I E

Local Hoogle

Hoogle didn’t work when I tried to use it for local documentation search, so I fixed it.

Hoogle patches

See also: my fork here.

Proof of concept: read haddock-html field from ghc-pkg entries

When I tried to generate a Hoogle database (on NixOS) I got this error:

$ cabal exec -- hoogle generate --local --database db.hoo
Starting generate
Reading ghc-pkg... 0.04s

Packages missing documentation: array base binary bytestring Cabal Cabal-syntax containers deepseq directory exceptions filepath ghc ghc-bignum ghc-boot ghc-boot-th ghc-compact ghc-experimental ghc-heap ghc-internal ghc-platform ghc-prim ghc-toolchain ghci haskeline hpc integer-gmp mtl os-string parsec pretty process rts semaphore-compat stm system-cxx-std-lib template-haskell terminfo text time transformers unix xhtml
No packages were found, aborting (use no arguments to index all of Stackage)
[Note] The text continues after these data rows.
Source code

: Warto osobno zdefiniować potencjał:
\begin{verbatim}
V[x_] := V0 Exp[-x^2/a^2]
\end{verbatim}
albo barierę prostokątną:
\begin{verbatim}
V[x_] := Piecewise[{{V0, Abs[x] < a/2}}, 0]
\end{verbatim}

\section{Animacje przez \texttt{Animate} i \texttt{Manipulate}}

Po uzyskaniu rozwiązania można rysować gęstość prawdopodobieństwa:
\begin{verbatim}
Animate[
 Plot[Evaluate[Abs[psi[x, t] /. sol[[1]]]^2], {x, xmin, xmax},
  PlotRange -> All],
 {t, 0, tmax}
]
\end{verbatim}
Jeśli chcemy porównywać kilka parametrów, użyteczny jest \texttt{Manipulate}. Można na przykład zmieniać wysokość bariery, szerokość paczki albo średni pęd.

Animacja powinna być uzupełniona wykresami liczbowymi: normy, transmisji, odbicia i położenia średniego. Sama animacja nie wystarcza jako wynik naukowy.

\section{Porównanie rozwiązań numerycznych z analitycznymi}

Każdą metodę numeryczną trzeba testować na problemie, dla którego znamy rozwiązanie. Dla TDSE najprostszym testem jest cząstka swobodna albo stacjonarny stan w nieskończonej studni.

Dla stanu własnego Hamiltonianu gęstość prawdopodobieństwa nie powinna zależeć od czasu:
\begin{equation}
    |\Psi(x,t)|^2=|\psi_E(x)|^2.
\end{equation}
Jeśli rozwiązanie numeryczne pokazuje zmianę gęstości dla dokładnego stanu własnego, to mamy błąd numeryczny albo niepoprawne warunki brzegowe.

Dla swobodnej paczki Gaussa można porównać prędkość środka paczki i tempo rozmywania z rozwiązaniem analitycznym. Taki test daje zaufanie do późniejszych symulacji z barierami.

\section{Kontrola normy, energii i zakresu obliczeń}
Hoogle was using hard-coded package documentation locations that weren’t present on my system. ghc-pkg package descriptions have a haddock-html field, so Hoogle should just use that.

Hoogle patch 1/2
diff --git a/src/Input/Cabal.hs b/src/Input/Cabal.hs
index 6180fe06..f31292ec 100644
--- a/src/Input/Cabal.hs
+++ b/src/Input/Cabal.hs
@@ -117,8 +117,32 @@ readGhcPkg settings = do
     let fixer p = p{packageLibrary = True, packageDocs = g <$> packageDocs p}
     let f ((stripPrefix "name: " -> Just x):xs) = Just (mkPackageName $ trimStart x, fixer $ readCabal settings $ bstrPack $ unlines xs)
         f _ = Nothing
-    pure $ Map.fromList $ mapMaybe f $ splitOn ["---"] $ lines $ filter (/= '\r') $ UTF8.toString stdout
-
+    let
+        withHaddockHtml (name, package) =
+            case packageDocs package of
+                Nothing -> do
+                    packageDocs' <- readGhcPkgHaddockHtml (unPackageName name)
+                    pure (name, package{packageDocs = packageDocs'})
+                Just{} ->
+                    pure (name, package)
+    fmap Map.fromList $ traverse withHaddockHtml $ mapMaybe f $ splitOn ["---"] $ lines $ filter (/= '\r') $ UTF8.toString stdout
+
+readGhcPkgHaddockHtml ::
+    -- | Package name
+    String ->
+    IO (Maybe FilePath)
+readGhcPkgHaddockHtml packageName = do
+    let args = ["field", packageName, "haddock-html", "--expand-pkgroot", "--simple"]
+    (exit, stdout, stderr) <- BS.readProcessWithExitCode "ghc-pkg" args mempty
+    if exit /= ExitSuccess
+        then do
+            putStrLn "error when calling ghc-pkg:"
+            putStrLn $ "args: " ++ show args
+            putStrLn $ "exit: " ++ show exit
+            putStrLn $ "stderr: " ++ UTF8.toString stderr
+            pure Nothing
+        else
+            pure . Just . trimEnd $ UTF8.toString stdout

 -- | Given a tarball of Cabal files, parse the latest version of each package.
 parseCabalTarball :: Settings -> FilePath -> IO (Map.Map PkgName Package)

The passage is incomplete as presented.